Yeah, I don't think it's just "them." I see it in a lot of "us" AP-ers, sadly.

I think the AP-Baby paradigm has really taken hold (in the "trust your baby--s/he knows best" mindset), but the AP-Toddler/Child thing? Not so much. Once that toddler starts tantruming or refusing food, it's right back to the manipulation/coercion mindset for many AP families. People routinely suggest on MDC that kids who refuse meals "won't starve and will learn to eat when they're supposed to" if you don't feed them again until the scheduled time. Other than age, I have no idea how that is any different than what Ezzo advocates. Or walking away from a melting down toddler so they learn they can't manipulate you into giving them what they want. Like at age two crying suddenly goes from communication to manipulative tactics. I don't buy it.

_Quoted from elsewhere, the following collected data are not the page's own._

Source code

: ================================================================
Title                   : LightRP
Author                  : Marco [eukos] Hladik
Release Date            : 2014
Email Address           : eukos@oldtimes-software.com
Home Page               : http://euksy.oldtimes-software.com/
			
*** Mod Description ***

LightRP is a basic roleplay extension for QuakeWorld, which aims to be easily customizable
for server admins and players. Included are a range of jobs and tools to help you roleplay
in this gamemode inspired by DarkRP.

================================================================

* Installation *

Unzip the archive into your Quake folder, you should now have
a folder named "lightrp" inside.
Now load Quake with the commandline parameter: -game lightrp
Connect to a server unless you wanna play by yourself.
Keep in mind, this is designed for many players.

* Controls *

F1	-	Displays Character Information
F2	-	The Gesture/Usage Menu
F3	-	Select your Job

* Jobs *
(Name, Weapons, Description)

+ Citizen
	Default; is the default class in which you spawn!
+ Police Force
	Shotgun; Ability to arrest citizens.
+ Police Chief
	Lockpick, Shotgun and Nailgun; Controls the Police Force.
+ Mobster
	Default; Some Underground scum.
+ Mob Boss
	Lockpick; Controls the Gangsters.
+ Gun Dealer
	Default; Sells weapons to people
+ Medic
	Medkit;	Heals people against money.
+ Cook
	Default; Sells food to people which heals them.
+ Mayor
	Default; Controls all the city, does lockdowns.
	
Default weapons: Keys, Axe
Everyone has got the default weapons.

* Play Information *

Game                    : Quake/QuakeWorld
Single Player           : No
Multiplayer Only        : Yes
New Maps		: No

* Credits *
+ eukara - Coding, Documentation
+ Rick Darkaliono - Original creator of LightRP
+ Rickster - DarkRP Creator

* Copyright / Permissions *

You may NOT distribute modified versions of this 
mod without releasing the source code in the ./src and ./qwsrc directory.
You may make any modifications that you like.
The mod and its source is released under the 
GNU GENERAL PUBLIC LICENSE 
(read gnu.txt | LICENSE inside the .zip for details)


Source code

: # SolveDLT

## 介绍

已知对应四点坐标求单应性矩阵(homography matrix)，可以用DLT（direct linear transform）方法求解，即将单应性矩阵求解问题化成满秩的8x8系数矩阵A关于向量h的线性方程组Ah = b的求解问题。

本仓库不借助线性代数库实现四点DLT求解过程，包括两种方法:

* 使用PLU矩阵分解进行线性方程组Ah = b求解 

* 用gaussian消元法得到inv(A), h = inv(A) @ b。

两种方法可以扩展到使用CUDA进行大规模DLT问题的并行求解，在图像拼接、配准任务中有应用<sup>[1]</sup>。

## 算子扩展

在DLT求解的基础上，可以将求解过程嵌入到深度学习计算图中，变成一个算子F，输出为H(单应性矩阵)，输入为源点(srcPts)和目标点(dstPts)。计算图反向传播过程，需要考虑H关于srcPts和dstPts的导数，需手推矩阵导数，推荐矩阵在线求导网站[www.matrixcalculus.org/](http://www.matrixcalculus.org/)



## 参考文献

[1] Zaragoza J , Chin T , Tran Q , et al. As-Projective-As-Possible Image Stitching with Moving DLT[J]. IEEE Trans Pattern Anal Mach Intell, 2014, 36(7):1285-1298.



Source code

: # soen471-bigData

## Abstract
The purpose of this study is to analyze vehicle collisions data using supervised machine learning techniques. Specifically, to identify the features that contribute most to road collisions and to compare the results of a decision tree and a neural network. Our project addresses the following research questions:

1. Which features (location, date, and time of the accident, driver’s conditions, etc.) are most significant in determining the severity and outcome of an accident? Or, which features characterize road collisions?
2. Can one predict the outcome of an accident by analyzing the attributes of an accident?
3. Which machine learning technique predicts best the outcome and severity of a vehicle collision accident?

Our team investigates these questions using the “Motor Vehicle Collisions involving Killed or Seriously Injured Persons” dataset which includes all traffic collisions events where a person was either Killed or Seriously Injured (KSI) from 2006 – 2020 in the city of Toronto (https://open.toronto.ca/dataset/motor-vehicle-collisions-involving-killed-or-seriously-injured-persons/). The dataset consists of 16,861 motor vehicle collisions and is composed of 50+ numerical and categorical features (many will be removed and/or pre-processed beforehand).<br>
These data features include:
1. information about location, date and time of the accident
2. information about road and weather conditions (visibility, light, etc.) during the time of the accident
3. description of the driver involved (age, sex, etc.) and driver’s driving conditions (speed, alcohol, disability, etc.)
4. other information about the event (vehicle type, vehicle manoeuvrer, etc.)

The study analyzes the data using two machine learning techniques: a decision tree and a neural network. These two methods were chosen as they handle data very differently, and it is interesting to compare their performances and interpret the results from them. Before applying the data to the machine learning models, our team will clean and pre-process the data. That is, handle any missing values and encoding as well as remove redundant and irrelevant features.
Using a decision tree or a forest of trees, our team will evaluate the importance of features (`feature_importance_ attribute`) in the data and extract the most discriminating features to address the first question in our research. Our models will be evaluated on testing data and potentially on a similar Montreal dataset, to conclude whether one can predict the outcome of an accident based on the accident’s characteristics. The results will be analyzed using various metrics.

I wish we could ALL just trust that our babies/toddlers/children/teenagers/adult children are doing the best that they can with what they've got, and that their needs and wants are valid and worthy of respect.

Aaaaannnnnddddd.....off soapbox.


----------



## lisac77 (May 27, 2005)

I think most force feeding is rooted in fear. My husband has this mindset. He quite literally goes nuts if he thinks that DS "hasn't eaten enough." He defines "eating" by having an adult present and overseeing the consumption of the food (and DH will put food into DS's mouth).

It bothers me. I don't like it and try not to do it myself. But occasionally I have spooned a few bites of food into DS's mouth to keep the peace. And there's no talking to DH about it - it's clearly a core concept with him and he will not listen to reason on the issue.


----------



## chicagomom (Dec 24, 2002)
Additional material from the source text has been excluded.